/ Modified jan 31, 2018 11:27 a.m.

Judge Rejects Effort to Block Vote on School Voucher Law

Maricopa judge says voucher supporters had no grounds to sue.

Save our Schools petition The group Save Our Schools worked to gather signatures opposing legislation that would expand school vouchers in Arizona. (PHOTO: AZPM Staff)

PHOENIX — A lawsuit seeking to invalidate a voter referendum that is blocking Arizona's massive new school voucher program was thrown out by a Maricopa County Superior Court judge who said voucher backers have no right to sue, according to a ruling made public Tuesday.

Margaret Mahoney's order is a major victory for the grassroots group of parents and teachers that collected signatures to block the law.

Barring a repeal of the 2017 law backed by Republican Gov. Doug Ducey or a successful appeal, it will remain on the November ballot.

Mahoney's ruling says voucher supporters can't sue because the Legislature removed that right in 2015 before restoring it during last year's legislative session.

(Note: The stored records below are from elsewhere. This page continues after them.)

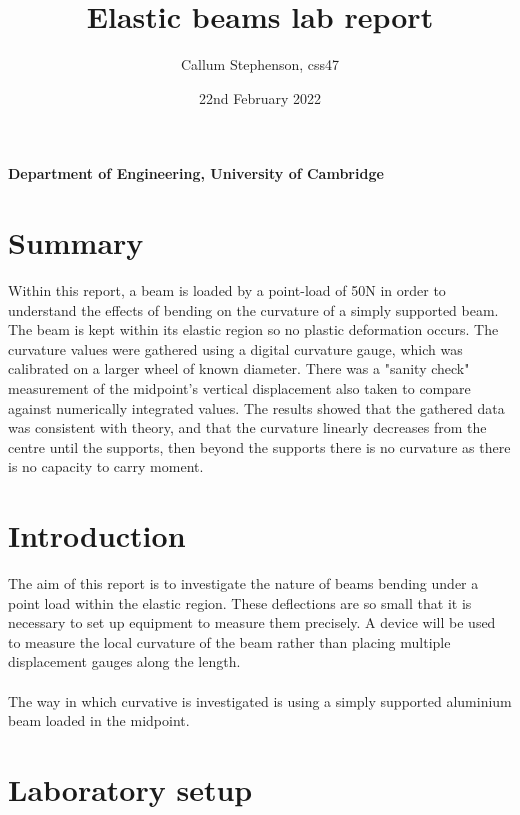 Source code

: \documentclass[12pt]{article}
\title{\textbf{Elastic beams lab report}}
\author{Callum Stephenson, css47}
\date{22nd February 2022}
\begin{document}
    \begin{titlepage}
        \maketitle
        \thispagestyle{empty}
        \vspace{13cm}
        \textbf{Department of Engineering, University of Cambridge}
    \end{titlepage}
    \newpage
    \section{Summary}
        Within this report, a beam is loaded by a point-load of 50N in order to understand the effects of bending on the curvature of a simply supported beam. The beam is kept within its elastic region
        so no plastic deformation occurs.
        The curvature values were gathered using a digital curvature gauge, which was calibrated on a larger wheel of known diameter. There was a "sanity check" measurement of the midpoint's vertical displacement
        also taken to compare against numerically integrated values. The results showed that the gathered data was consistent with theory, 
        and that the curvature linearly decreases from the centre until the supports, then beyond the supports there is no curvature as there is no capacity to carry moment. 

    \section{Introduction}
        The aim of this report is to investigate the nature of beams bending under a point load within the elastic region. These deflections are so 
        small that it is necessary to set up equipment to measure them precisely. 
        A device will be used to measure the local curvature of the beam rather than placing multiple displacement gauges along the length. \\ \\
        The way in which curvative is investigated is using a simply supported aluminium beam loaded in the midpoint. 
    \section{Laboratory setup}
\end{document}
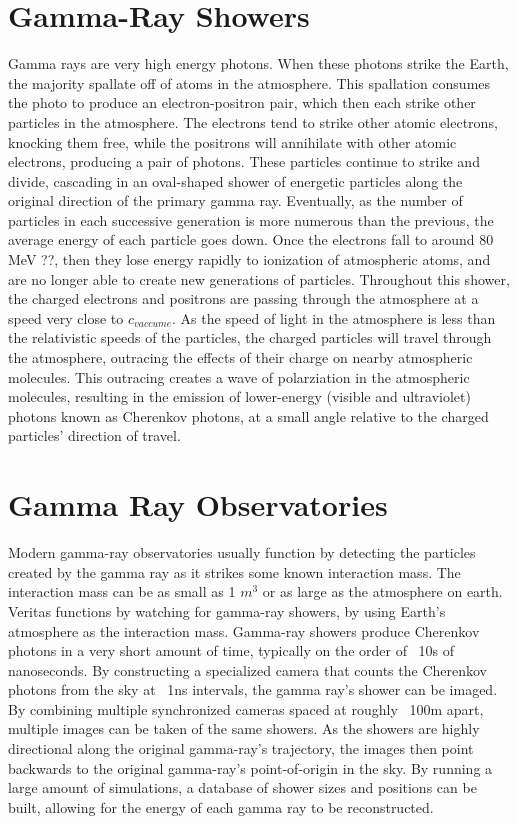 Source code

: \section{Gamma-Ray Showers}
Gamma rays are very high energy photons.
When these photons strike the Earth, the majority spallate off of atoms in the atmosphere.
This spallation consumes the photo to produce an electron-positron pair, which then each strike other particles in the atmosphere.
The electrons tend to strike other atomic electrons, knocking them free, while the positrons will annihilate with other atomic electrons, producing a pair of photons.
These particles continue to strike and divide, cascading in an oval-shaped shower of energetic particles along the original direction of the primary gamma ray.
Eventually, as the number of particles in each successive generation is more numerous than the previous, the average energy of each particle goes down.
Once the electrons fall to around 80 MeV ??, then they lose energy rapidly to ionization of atmospheric atoms, and are no longer able to create new generations of particles.
Throughout this shower, the charged electrons and positrons are passing through the atmosphere at a speed very close to $c_{vaccume}$.
As the speed of light in the atmosphere is less than the relativistic speeds of the particles, the charged particles will travel through the atmosphere, outracing the effects of their charge on nearby atmospheric molecules.
This outracing creates a wave of polarziation in the atmospheric molecules, resulting in the emission of lower-energy (visible and ultraviolet) photons known as Cherenkov photons, at a small angle relative to the charged particles' direction of travel.

\section{Gamma Ray Observatories}
Modern gamma-ray observatories usually function by detecting the particles created by the gamma ray as it strikes some known interaction mass.
The interaction mass can be as small as 1 $m^3$ or as large as the atmosphere on earth.
Veritas functions by watching for gamma-ray showers, by using Earth's atmosphere as the interaction mass.
Gamma-ray showers produce Cherenkov photons in a very short amount of time, typically on the order of ~10s of nanoseconds.
By constructing a specialized camera that counts the Cherenkov photons from the sky at ~1ns intervals, the gamma ray's shower can be imaged.
By combining multiple synchronized cameras spaced at roughly ~100m apart, multiple images can be taken of the same showers.
As the showers are highly directional along the original gamma-ray's trajectory, the images then point backwards to the original gamma-ray's point-of-origin in the sky.
By running a large amount of simulations, a database of shower sizes and positions can be built, allowing for the energy of each gamma ray to be reconstructed.

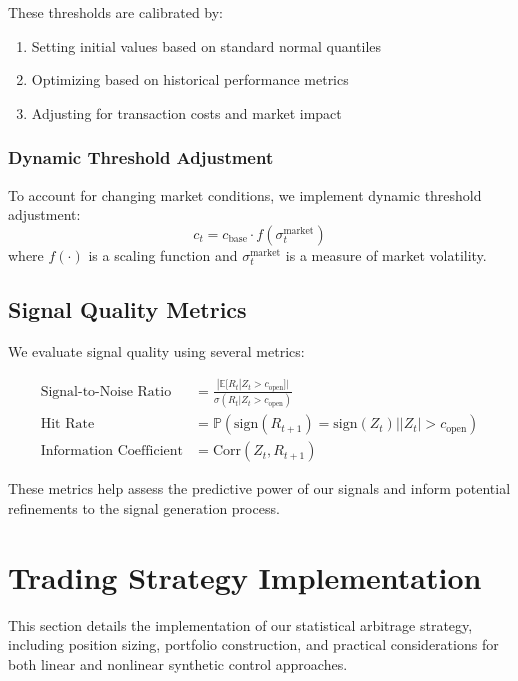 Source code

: These thresholds are calibrated by:
\begin{enumerate}
    \item Setting initial values based on standard normal quantiles
    \item Optimizing based on historical performance metrics
    \item Adjusting for transaction costs and market impact
\end{enumerate}

\subsubsection{Dynamic Threshold Adjustment}
To account for changing market conditions, we implement dynamic threshold adjustment:
\begin{equation}
    c_t = c_{\text{base}} \cdot f(\sigma_t^{\text{market}})
\end{equation}
where $f(\cdot)$ is a scaling function and $\sigma_t^{\text{market}}$ is a measure of market volatility.

\subsection{Signal Quality Metrics}

We evaluate signal quality using several metrics:

\begin{equation}
\begin{aligned}
    \text{Signal-to-Noise Ratio} &= \frac{|\mathbb{E}[R_t | Z_t > c_{\text{open}}]|}{\sigma(R_t | Z_t > c_{\text{open}})} \\
    \text{Hit Rate} &= \mathbb{P}(\text{sign}(R_{t+1}) = \text{sign}(Z_t) | |Z_t| > c_{\text{open}}) \\
    \text{Information Coefficient} &= \text{Corr}(Z_t, R_{t+1})
\end{aligned}
\end{equation}

These metrics help assess the predictive power of our signals and inform potential refinements to the signal generation process.


\section{Trading Strategy Implementation}

This section details the implementation of our statistical arbitrage strategy, including position sizing, portfolio construction, and practical considerations for both linear and nonlinear synthetic control approaches.

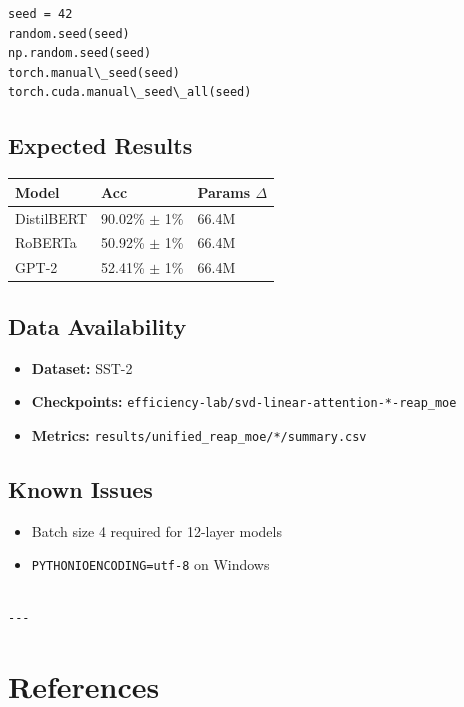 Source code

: \begin{lstlisting}
seed = 42
random.seed(seed)
np.random.seed(seed)
torch.manual\_seed(seed)
torch.cuda.manual\_seed\_all(seed)
\end{lstlisting}

\subsection{Expected Results}

\begin{table}[H]
\centering
\small
\begin{tabular}{lll}
\toprule
\textbf{Model} & \textbf{Acc} & \textbf{Params $\Delta$} \\
\midrule
DistilBERT & 90.02\% $\pm$ 1\% & 66.4M \\
RoBERTa & 50.92\% $\pm$ 1\% & 66.4M \\
GPT-2 & 52.41\% $\pm$ 1\% & 66.4M \\
\bottomrule
\end{tabular}
\end{table}

\subsection{Data Availability}

\begin{itemize}
\item \textbf{Dataset:} SST-2
\item \textbf{Checkpoints:} \texttt{efficiency-lab/svd-linear-attention-*-reap\_moe}
\item \textbf{Metrics:} \texttt{results/unified\_reap\_moe/*/summary.csv}

\end{itemize}
\subsection{Known Issues}

\begin{itemize}
\item Batch size 4 required for 12-layer models
\item \texttt{PYTHONIOENCODING=utf-8} on Windows
\end{itemize}
\begin{lstlisting}

---
\end{lstlisting}

\section{References}

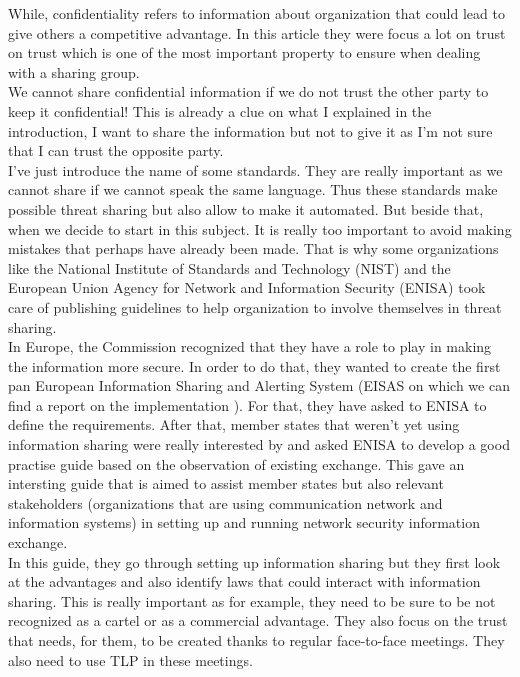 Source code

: \documentclass{eplmastersthesis}
\begin{document}
While, confidentiality refers to information about organization that could lead to give others a competitive advantage.
In this article they were focus a lot on trust on trust which is one of the most important property to ensure when dealing with a sharing group.\\
We cannot share confidential information if we do not trust the other party to keep it confidential! This is already a clue on what I explained in the introduction, I want to share the information but not to give it as I'm not sure that I can trust the opposite party.\\

I've just introduce the name of some standards. They are really important as we cannot share if we cannot speak the same language. Thus these standards make possible threat sharing but also allow to make it automated. But beside that, when we decide to start in this subject. It is really too important to avoid making mistakes that perhaps have already been made. That is why some organizations like the National Institute of Standards and Technology (NIST) and the European Union Agency for Network and Information Security (ENISA) took care of publishing guidelines to help organization to involve themselves in threat sharing.\\
In Europe, the Commission recognized that they have a role to play in making the information more secure. In order to do that, they wanted to create the first pan European Information Sharing and Alerting System (EISAS on which we can find a report on the implementation \cite{eisasRapport}). For that, they have asked to ENISA to define the requirements. After that, member states that weren't yet using information sharing were really interested by and asked ENISA to develop a good practise guide based on the observation of existing exchange. This gave an intersting guide \cite{enisaguide2009} that is aimed to assist member states but also relevant stakeholders (organizations that are using communication network and information systems) in setting up and running network security information exchange.\\
In this guide, they go through setting up information sharing but they first look at the advantages and also identify laws that could interact with information sharing. This is really important as for example, they need to be sure to be not recognized as a cartel or as a commercial advantage. They also focus on the trust that needs, for them, to be created thanks to regular face-to-face meetings. They also need to use TLP in these meetings.\\
\end{document}

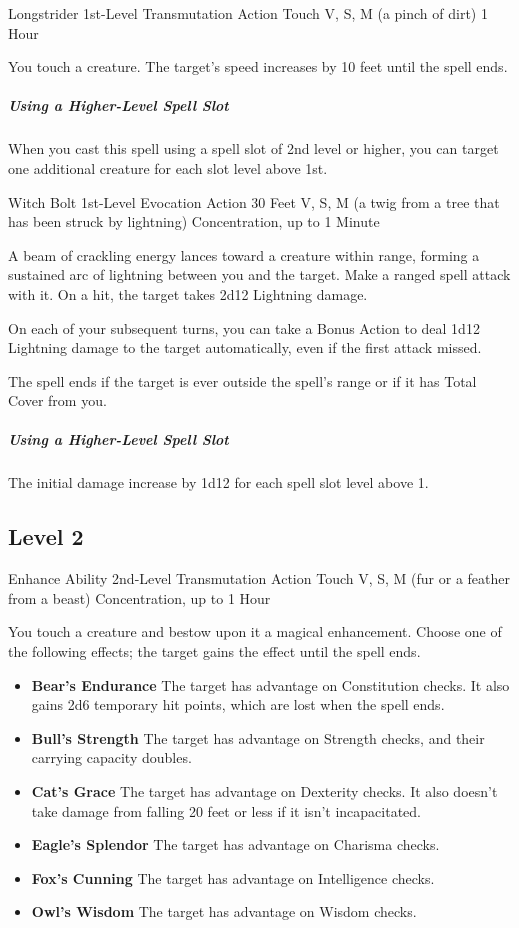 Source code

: \documentclass[letterpaper,openany,oneside,twocolumn]{book}
\begin{document}
\DndSpellHeader
  {Longstrider}
  {1st-Level Transmutation}
  {Action}
  {Touch}
  {V, S, M (a pinch of dirt)}
  {1 Hour}

You touch a creature. The target's speed increases by 10 feet until the spell ends.

\subparagraph*{Using a Higher-Level Spell Slot} When you cast this spell using a spell slot of 2nd level or higher, you can target one additional creature for each slot level above 1st.

\DndSpellHeader
  {Witch Bolt}
  {1st-Level Evocation}
  {Action}
  {30 Feet}
  {V, S, M (a twig from a tree that has been struck by lightning)}
  {Concentration, up to 1 Minute}

A beam of crackling energy lances toward a creature within range, forming a sustained arc of lightning between you and the target. Make a ranged spell attack with it. On a hit, the target takes 2d12 Lightning damage.

On each of your subsequent turns, you can take a Bonus Action to deal 1d12 Lightning damage to the target automatically, even if the first attack missed.

The spell ends if the target is ever outside the spell's range or if it has Total Cover from you.

\subparagraph*{Using a Higher-Level Spell Slot} The initial damage increase by 1d12 for each spell slot level above 1.

\subsection*{Level 2}

\DndSpellHeader
  {Enhance Ability}
  {2nd-Level Transmutation}
  {Action}
  {Touch}
  {V, S, M (fur or a feather from a beast)}
  {Concentration, up to 1 Hour}

You touch a creature and bestow upon it a magical enhancement. Choose one of the following effects; the target gains the effect until the spell ends.
\begin{itemize}
	\renewcommand\labelitemi{\textbf{\textbullet}}
	\item \textbf{Bear's Endurance} The target has advantage on Constitution checks. It also gains 2d6 temporary hit points, which are lost when the spell ends.
	\item \textbf{Bull's Strength} The target has advantage on Strength checks, and their carrying capacity doubles.
	\item \textbf{Cat's Grace} The target has advantage on Dexterity checks. It also doesn’t take damage from falling 20 feet or less if it isn't incapacitated.
	\item \textbf{Eagle's Splendor} The target has advantage on Charisma checks.
	\item \textbf{Fox's Cunning} The target has advantage on Intelligence checks.
	\item \textbf{Owl's Wisdom} The target has advantage on Wisdom checks.
\end{itemize}
\end{document}

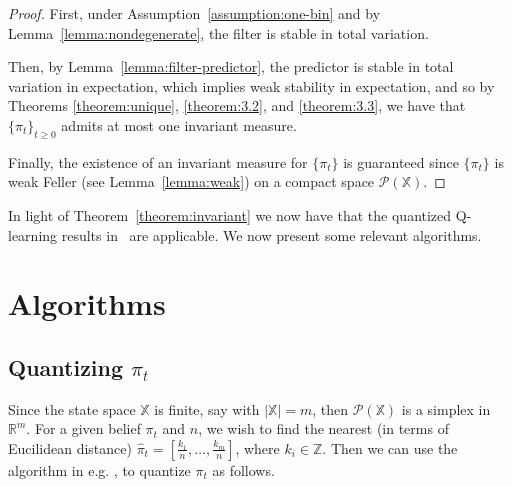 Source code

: \documentclass{article}
\begin{document}
\begin{proof}
    First, under Assumption~\ref{assumption:one-bin} and by Lemma~\ref{lemma:nondegenerate}, the filter is stable in total variation.

    Then, by Lemma~\ref{lemma:filter-predictor}, the predictor is stable in total variation in expectation, which implies weak stability in expectation, and so by Theorems \ref{theorem:unique}, \ref{theorem:3.2}, and \ref{theorem:3.3}, we have that \( \{\pi_t\}_{t\ge0} \) admits at most one invariant measure.

    Finally, the existence of an invariant measure for \( \{\pi_t\} \) is guaranteed since \( \{\pi_t\} \) is weak Feller (see Lemma~\ref{lemma:weak}) on a compact space \( \mathcal{P}(\mathbb{X}) \).
\end{proof}

In light of Theorem~\ref{theorem:invariant} we now have that the quantized Q-learning results in~\cite{Kara} are applicable. We now present some relevant algorithms.
\newpage
\section{Algorithms}\label{section:Algorithms}

\subsection{Quantizing \( \pi_t \)}\label{algorithm1}
Since the state space \( \mathbb{X} \) is finite, say with \( |\mathbb{X}| = m \), then \( \mathcal{P}(\mathbb{X}) \) is a simplex in \( \mathbb{R}^m \). For a given belief \( \pi_t \) and \( n \), we wish to find the nearest (in terms of Eucilidean distance) \( \hat{\pi}_t = [\frac{k_1}{n}, \ldots, \frac{k_m}{n}] \), where \( k_i \in \mathbb{Z} \). Then we can use the algorithm in e.g. \cite{Reznik}, \cite{Saldi} to quantize \(\pi_t\) as follows. %

\newcommand\showline{\stepcounter{linenum}\thelinenum}
\end{document}
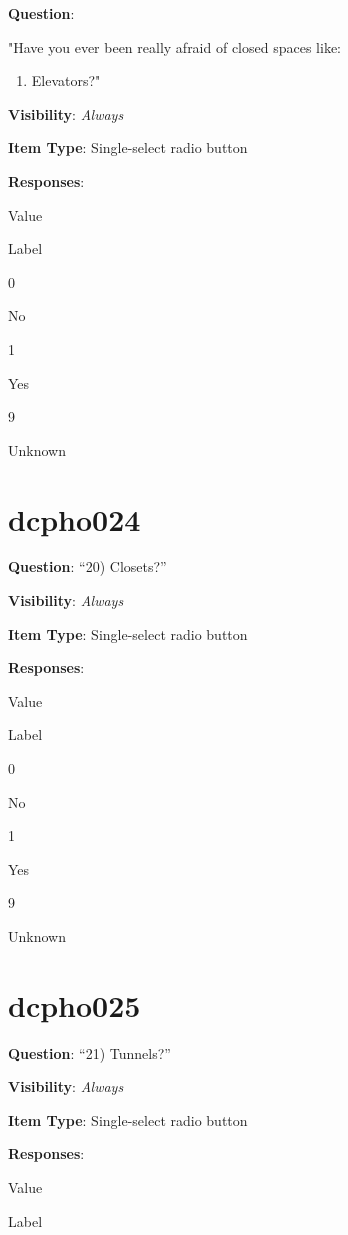 \documentclass[]{book}
\providecommand{\tightlist}{%
  \setlength{\itemsep}{0pt}\setlength{\parskip}{0pt}}
\begin{document}
\textbf{Question}:

"Have you ever been really afraid of closed spaces like:

\begin{enumerate}
\def\labelenumi{\arabic{enumi})}
\setcounter{enumi}{18}
\tightlist
\item
  Elevators?"
\end{enumerate}

\textbf{Visibility}: \emph{Always}

\textbf{Item Type}: Single-select radio button

\textbf{Responses}:

Value

Label

0

No

1

Yes

9

Unknown

\hypertarget{dcpho024}{%
\section{dcpho024}\label{dcpho024}}

\textbf{Question}: ``20) Closets?''

\textbf{Visibility}: \emph{Always}

\textbf{Item Type}: Single-select radio button

\textbf{Responses}:

Value

Label

0

No

1

Yes

9

Unknown

\hypertarget{dcpho025}{%
\section{dcpho025}\label{dcpho025}}

\textbf{Question}: ``21) Tunnels?''

\textbf{Visibility}: \emph{Always}

\textbf{Item Type}: Single-select radio button

\textbf{Responses}:

Value

Label
\end{document}
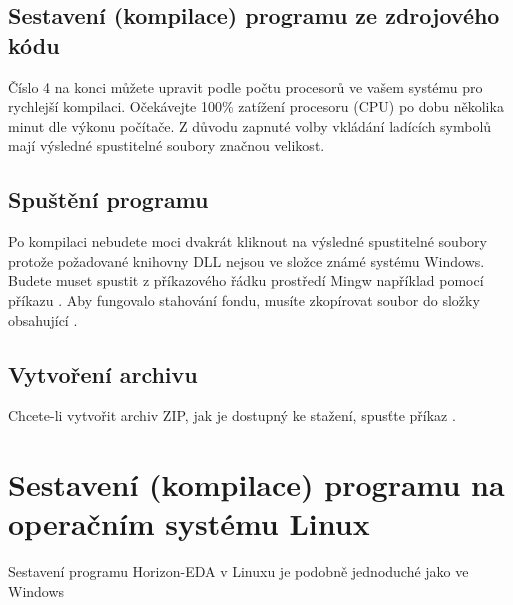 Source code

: \documentclass[letterpaper,10pt,czech]{sphinxmanual}
\begin{document}
\section{Sestavení (kompilace) programu ze zdrojového kódu}
\label{\detokenize{build-win32:sestaveni-kompilace-programu-ze-zdrojoveho-kodu}}
\begin{sphinxVerbatim}[commandchars=\\\{\}]
  
\end{sphinxVerbatim}

Číslo 4 na konci můžete upravit podle počtu procesorů ve vašem systému pro rychlejší kompilaci. Očekávejte 100\% zatížení procesoru (CPU) po dobu několika minut dle výkonu počítače. Z důvodu zapnuté volby vkládání ladících symbolů mají výsledné spustitelné soubory značnou velikost.


\section{Spuštění programu}
\label{\detokenize{build-win32:spusteni-programu}}
Po kompilaci nebudete moci dvakrát kliknout na výsledné spustitelné soubory protože požadované knihovny DLL nejsou ve složce známé systému Windows. Budete muset spustit z příkazového řádku prostředí Mingw například pomocí příkazu .
Aby fungovalo stahování fondu, musíte zkopírovat soubor  do složky obsahující .


\section{Vytvoření archivu}
\label{\detokenize{build-win32:vytvoreni-archivu}}
Chcete-li vytvořit archiv ZIP, jak je dostupný ke stažení, spusťte příkaz
.


\chapter{Sestavení (kompilace) programu na operačním systému Linux}
\label{\detokenize{build-linux:sestaveni-kompilace-programu-na-operacnim-systemu-linux}}\label{\detokenize{build-linux::doc}}
Sestavení programu Horizon-EDA v Linuxu je podobně jednoduché jako ve Windows
\end{document}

Mahoney rejected the lawsuit on other grounds in case that reasoning is rejected on appeal and said she might let it proceed on others.

The voucher law was a major priority of Ducey and was backed by school choice group American Federation for Children, formerly led by now-Education Secretary Betsy DeVos.

A group of parents and teachers who argued universal vouchers will sap public school funding fought to block the law under a provision of the Arizona Constitution that allows statewide votes on laws passed by the Legislature. The rarely used provision requires the rapid collection of tens of thousands of voter signatures in just a few months.

A no vote on the November ballot will reject the sweeping voucher law, which expands eligibility to all students by 2022, but caps enrollment at about 30,000. They are referred to as Empowerment Scholarship Accounts in Arizona.

"We just plan to keep education Arizona voters about what a no vote means, which to us is keeping badly needed funds in the public education system instead of in the pockets of private interests and national special interests," said Dawn Penich-Thacker, spokeswoman for, Save Our Schools Arizona.

A spokeswoman for the American Federal for Children referred calls to Tim La Sota, the lawyer who brought the challenge.

"We are going to appeal and we are confident that the court of appeals will overturn this ruling because the children who need ESAs and have had this opportunity stolen from them, deserve to have their day in court," La Sota said in a statement. "The facts and evidence prove that Save Our Schools did not successfully make the ballot and many of the things they did were in serious violation of the law."

Arizona first passed a voucher program for disabled students in 2011. It now covers a third of all students, including children attending failing schools, those living on Indian reservations, foster children and children of military members. Despite those changes, only about 3,500 students now use it to pay for private school tuition, and more than half are disabled.

Voucher backers say they give all parents the opportunity to choose the school they feel is best for their children. They have funding from wealthy Ducey backers, including billionaires Charles and David Koch. They're expected to flood the airwaves drumming up support for vouchers in advance of November's election.

Opponents say they will keep fighting door to door.

"We will do this the same way we gathered the signatures — on the ground, regular Arizona parents and retires, talking to our neighbors," Penich-Thacker said. "Arizonans ... realize that the public school in their neighborhood is what works for their lifestyles and that we can't afford two separate education systems, one for the haves and one for the have-nots.